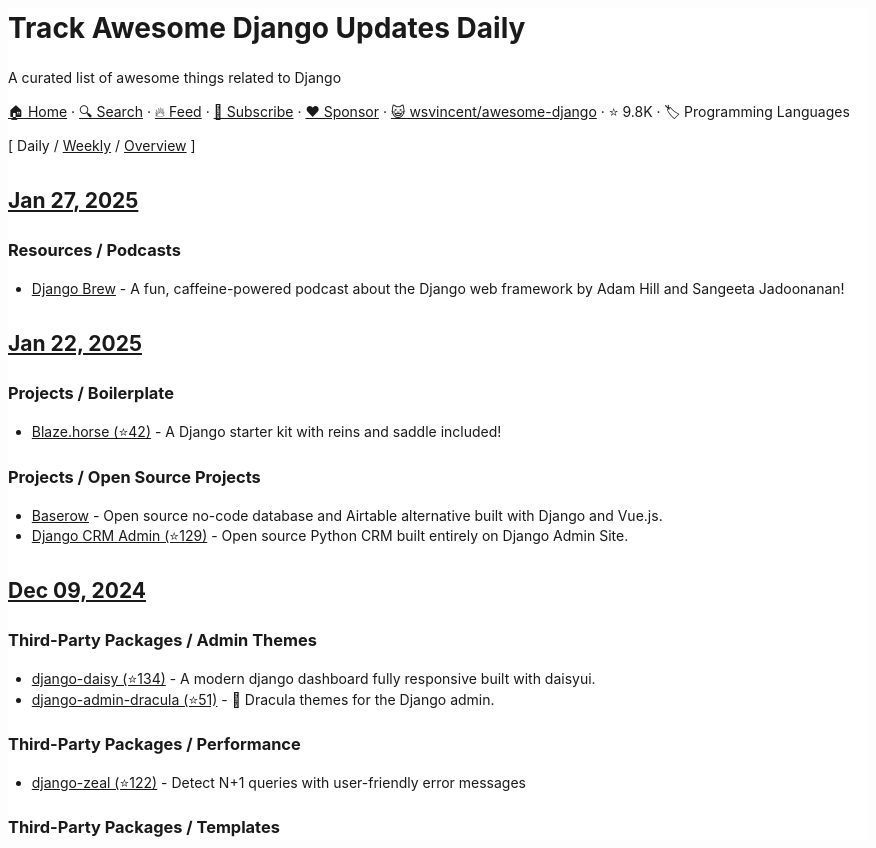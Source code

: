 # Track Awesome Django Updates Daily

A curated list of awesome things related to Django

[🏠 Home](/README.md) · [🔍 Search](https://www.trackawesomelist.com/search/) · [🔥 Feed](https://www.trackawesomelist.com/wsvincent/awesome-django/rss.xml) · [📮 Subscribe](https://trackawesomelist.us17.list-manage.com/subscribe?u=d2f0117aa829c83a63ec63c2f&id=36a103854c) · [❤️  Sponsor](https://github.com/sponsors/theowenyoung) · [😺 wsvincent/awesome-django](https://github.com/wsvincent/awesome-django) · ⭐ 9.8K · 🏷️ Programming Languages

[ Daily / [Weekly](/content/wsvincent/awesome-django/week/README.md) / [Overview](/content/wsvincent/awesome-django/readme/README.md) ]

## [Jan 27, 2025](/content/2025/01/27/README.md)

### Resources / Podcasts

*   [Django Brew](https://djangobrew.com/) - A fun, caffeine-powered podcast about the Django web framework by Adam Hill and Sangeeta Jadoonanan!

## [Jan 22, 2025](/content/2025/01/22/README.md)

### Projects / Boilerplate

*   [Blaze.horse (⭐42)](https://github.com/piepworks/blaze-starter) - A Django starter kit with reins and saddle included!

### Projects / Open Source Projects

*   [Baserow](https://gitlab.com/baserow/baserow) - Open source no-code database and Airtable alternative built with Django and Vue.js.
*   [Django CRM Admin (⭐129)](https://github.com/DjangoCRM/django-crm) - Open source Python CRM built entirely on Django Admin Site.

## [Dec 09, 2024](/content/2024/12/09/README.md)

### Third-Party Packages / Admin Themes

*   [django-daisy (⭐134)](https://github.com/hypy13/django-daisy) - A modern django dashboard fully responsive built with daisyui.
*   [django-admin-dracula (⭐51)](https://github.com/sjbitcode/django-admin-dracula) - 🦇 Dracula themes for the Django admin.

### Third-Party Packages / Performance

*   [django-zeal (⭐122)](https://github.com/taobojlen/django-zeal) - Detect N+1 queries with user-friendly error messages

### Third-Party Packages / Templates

========================================================================

• Task instructions:
What is needed is an exact copy of the lines from the start of the records through the line containing "built with daisyui.", with no pictures.

• Written answer:
Source code

: # Track Awesome Django Updates Daily

A curated list of awesome things related to Django

[🏠 Home](/README.md) · [🔍 Search](https://www.trackawesomelist.com/search/) · [🔥 Feed](https://www.trackawesomelist.com/wsvincent/awesome-django/rss.xml) · [📮 Subscribe](https://trackawesomelist.us17.list-manage.com/subscribe?u=d2f0117aa829c83a63ec63c2f&id=36a103854c) · [❤️  Sponsor](https://github.com/sponsors/theowenyoung) · [😺 wsvincent/awesome-django](https://github.com/wsvincent/awesome-django) · ⭐ 9.8K · 🏷️ Programming Languages

[ Daily / [Weekly](/content/wsvincent/awesome-django/week/README.md) / [Overview](/content/wsvincent/awesome-django/readme/README.md) ]

## [Jan 27, 2025](/content/2025/01/27/README.md)

### Resources / Podcasts

*   [Django Brew](https://djangobrew.com/) - A fun, caffeine-powered podcast about the Django web framework by Adam Hill and Sangeeta Jadoonanan!

## [Jan 22, 2025](/content/2025/01/22/README.md)

### Projects / Boilerplate

*   [Blaze.horse (⭐42)](https://github.com/piepworks/blaze-starter) - A Django starter kit with reins and saddle included!

### Projects / Open Source Projects

*   [Baserow](https://gitlab.com/baserow/baserow) - Open source no-code database and Airtable alternative built with Django and Vue.js.
*   [Django CRM Admin (⭐129)](https://github.com/DjangoCRM/django-crm) - Open source Python CRM built entirely on Django Admin Site.

## [Dec 09, 2024](/content/2024/12/09/README.md)

### Third-Party Packages / Admin Themes

*   [django-daisy (⭐134)](https://github.com/hypy13/django-daisy) - A modern django dashboard fully responsive built with daisyui.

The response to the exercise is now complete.